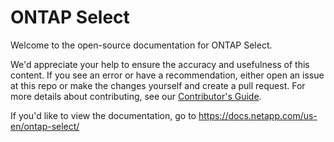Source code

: # ONTAP Select

Welcome to the open-source documentation for ONTAP Select. 

We'd appreciate your help to ensure the accuracy and usefulness of this content. If you see an error or have a recommendation, either open an issue at this repo or make the changes yourself and create a pull request. For more details about contributing, see our [Contributor's Guide](https://docs.netapp.com/us-en/contribute/).

If you'd like to view the documentation, go to https://docs.netapp.com/us-en/ontap-select/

+++

Could you work out how many lines above contain the string "https"? Only the number should be given.

2